Possibilità di accordo
«Un accordo con l’Iran è ancora possibile, nonostante gli ultimi attacchi statunitensi contro siti missilistici nel sud del Paese», ha dichiarato il segretario di Stato americano, Marco Rubio. «Oggi si sono tenute alcune discussioni in Qatar, quindi vedremo se riusciremo a compiere progressi.

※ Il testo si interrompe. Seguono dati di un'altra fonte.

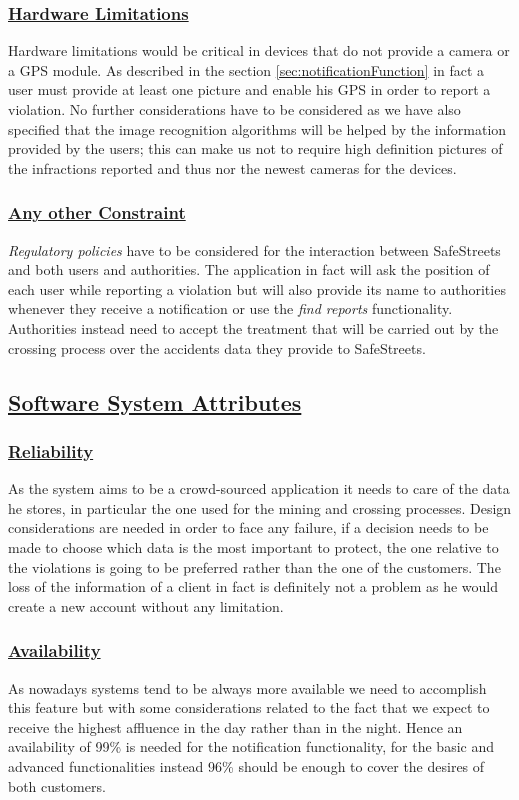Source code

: 		\subsubsection[Hardware Limitations]{\hyperlink{toc}{Hardware Limitations}}
			Hardware limitations would be critical in devices that do not provide a camera or a GPS module. As described in the section \ref{sec:notificationFunction} in fact a user must provide at least one picture and enable his GPS in order to report a violation. No further considerations have to be considered as we have also specified that the image recognition algorithms will be helped by the information provided by the users; this can make us not to require high definition pictures of the infractions reported and thus nor the newest cameras for the devices.
		\subsubsection[Any other Constraint]{\hyperlink{toc}{Any other Constraint}}
			\emph{Regulatory policies}  have to be considered for the interaction between SafeStreets and both users and authorities. The application in fact will ask the position of each user while reporting a violation but will also provide its name to authorities whenever they receive a notification or use the \emph{find reports} functionality.
			Authorities instead need to accept the treatment that will be carried out by the crossing process over the accidents data they provide to SafeStreets.
	
	\subsection[Software System Attributes]{\hyperlink{toc}{Software System Attributes}}
		\subsubsection[Reliability]{\hyperlink{toc}{Reliability}}
			As the system aims to be a crowd-sourced application it needs to care of the data he stores, in particular the one used for the mining and crossing processes. Design considerations are needed in order to face any failure, if a decision needs to be made to choose which data is the most important to protect, the one relative to the violations is going to be preferred rather than the one of the customers. The loss of the information of a client in fact is definitely not a problem as he would create a new account without any limitation.
		\subsubsection[Availability]{\hyperlink{toc}{Availability}}
			As nowadays systems tend to be always more available we need to accomplish this feature but with some considerations related to the fact that we expect to receive the highest affluence in the day rather than in the night. Hence an availability of 99\% is needed for the notification functionality, for the basic and advanced functionalities instead 96\% should be enough to cover the desires of both customers.
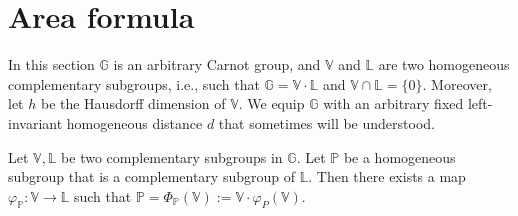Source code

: \documentclass[10pt, a4paper,
oneside, headinclude,footinclude]{scrartcl}
\begin{document}
\section{Area formula}\label{sec:AreaFormula}
In this section $\mathbb G$ is an arbitrary Carnot group, and $\mathbb V$ and $\mathbb L$ are two homogeneous complementary subgroups, i.e., such that $\mathbb G=\mathbb V\cdot\mathbb L$ and $\mathbb V\cap\mathbb L=\{0\}$. Moreover, let $h$ be the Hausdorff dimension of $\mathbb V$. We equip $\mathbb G$ with an arbitrary fixed left-invariant homogeneous distance $d$ that sometimes will be understood.






\begin{lemma}\label{lem:ComplGraph}
Let $\mathbb V,\mathbb L$ be two complementary subgroups in $\mathbb G$. Let $\mathbb P$ be a homogeneous subgroup that is a complementary subgroup of $\mathbb L$. Then there exists a map $\varphi_{\mathbb P}:\mathbb V\to\mathbb L$ such that $\mathbb P=\Phi_{\mathbb P}(\mathbb V):=\mathbb V\cdot\varphi_P(\mathbb V)$.
\end{lemma}


\end{document}
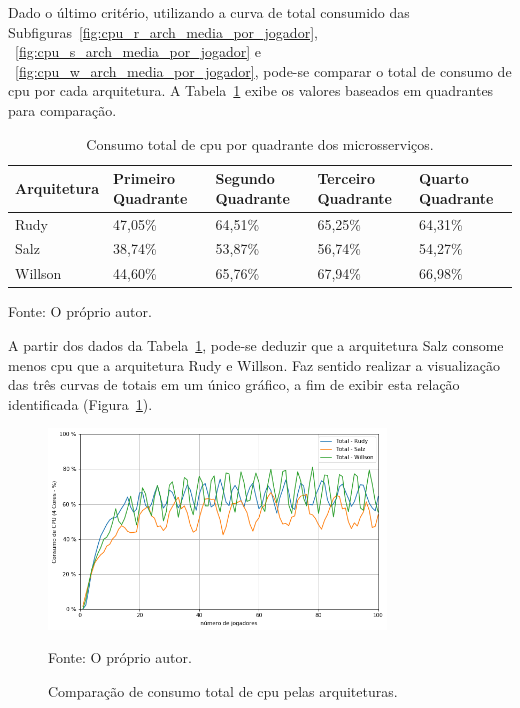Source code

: Dado o último critério, utilizando a curva de total consumido das Subfiguras~\ref{fig:cpu_r_arch_media_por_jogador}, ~\ref{fig:cpu_s_arch_media_por_jogador} e ~\ref{fig:cpu_w_arch_media_por_jogador},  pode-se comparar o total de consumo de \ac{cpu} por cada arquitetura.
%
A Tabela~\ref{tab:consumo_total_cpu} exibe os valores baseados em quadrantes para comparação.

\vspace{-0.3cm}
\begin{table}[htb!]
\centering
\begin{adjustbox}{max width=\textwidth}
\caption{Consumo total de \ac{cpu} por quadrante dos microsserviços.}
\label{tab:consumo_total_cpu}
\vspace{-0.3cm}
\begin{tabular}{l|l|l|l|l}
\hline \hline
Arquitetura & Primeiro Quadrante & Segundo Quadrante & Terceiro Quadrante & Quarto Quadrante \\ \hline \hline
Rudy        & 47,05\%            & 64,51\%           & 65,25\%            & 64,31\%          \\ \hline
Salz        & 38,74\%            & 53,87\%           & 56,74\%            & 54,27\%          \\ \hline
Willson     & 44,60\%            & 65,76\%           & 67,94\%            & 66,98\%          \\ \hline \hline
\end{tabular}
\end{adjustbox}

Fonte: O próprio autor.
\end{table}

\vspace{-0.3cm}
A partir dos dados da Tabela~\ref{tab:consumo_total_cpu}, pode-se deduzir que a arquitetura Salz consome menos \ac{cpu} que a arquitetura Rudy e Willson.
%
Faz sentido realizar a visualização das três curvas de totais em um único gráfico, a fim de exibir esta relação identificada (Figura~\ref{fig:consumo_total_cpu}).

\vspace{-0.3cm}
\begin{figure}[htb!]
  \caption{Comparação de consumo total de \ac{cpu} pelas arquiteturas.}
  \vspace{-0.5cm}
  \label{fig:consumo_total_cpu}
  \includegraphics[width=0.8\textwidth]{figuras/analise/cpu_total_archs.png}
  \centering

  \vspace{-0.3cm}
  Fonte: O próprio autor.
\end{figure}

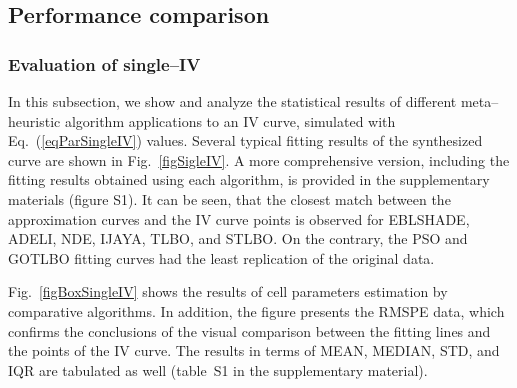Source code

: \documentclass[a4paper,fleqn]{cas-sc}
\begin{document}

\subsection{Performance comparison}

\subsubsection{Evaluation of single--IV}

In this subsection, we show and analyze the statistical results of different meta--heuristic algorithm
applications to an IV curve, simulated with Eq.~(\ref{eqParSingleIV}) values.
Several typical fitting results of the synthesized curve are shown in Fig.~\ref{figSigleIV}.
A more comprehensive version, including the fitting results obtained using each algorithm,
is provided in the supplementary materials (figure S1).
It can be seen, that the closest match between the approximation curves and the IV curve points is
observed for EBLSHADE, ADELI, NDE, IJAYA, TLBO, and STLBO.
On the contrary, the PSO and GOTLBO fitting curves had the least replication of the original data.

Fig.~\ref{figBoxSingleIV} shows the results of cell parameters estimation by comparative algorithms.
In addition, the figure presents the RMSPE data,
which confirms the conclusions of the visual comparison between the fitting lines and the points of the IV curve.
The results in terms of MEAN, MEDIAN, STD, and IQR are tabulated as well (table~S1 in the supplementary material).
\end{document}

Penso che le discussioni ruotino molto attorno alla formulazione precisa del testo iniziale, quindi ci vorranno alcuni giorni», ha aggiunto Rubio durante una visita ufficiale in India. «Il presidente ha espresso la sua volontà di raggiungere un accordo. O concluderà un accordo, o non ci sarà alcun accordo», ha concluso.
Minacce di Trump
Donald Trump ha dichiarato che l’uranio arricchito, definito “polvere nucleare”, sarà consegnato “immediatamente” dall’Iran agli Stati Uniti “per essere riportato in patria e distrutto”. Il Presidente Usa ha espresso la sua preferenza per una soluzione alternativa, in collaborazione con la Repubblica Islamica dell’Iran, per distruggerlo in loco “o in un altro luogo accettabile, con la Commissione per l’Energia Atomica, o suo equivalente, presente come testimone di questo processo e di questo evento”. Il riferimento di Trump non è all’Aiea, l’agenzia Onu per l’Energia atomica, ma alla Commissione per l’energia atomica degli Stati Uniti.
Inoltre, Rubio ha affermato che lo stretto di Hormuz “sara’ aperto in un modo o nell’altro”, sottolineando che ciò che sta accadendo lì è “illegittimo ed è insostenibile per il mondo”. Nel frattempo, i future di Wall Street sono in rialzo, con gli investitori ottimisti sulla fine della guerra in Medio Oriente, nonostante la firma di un eventuale accordo tra Usa e Iran non sembri imminente.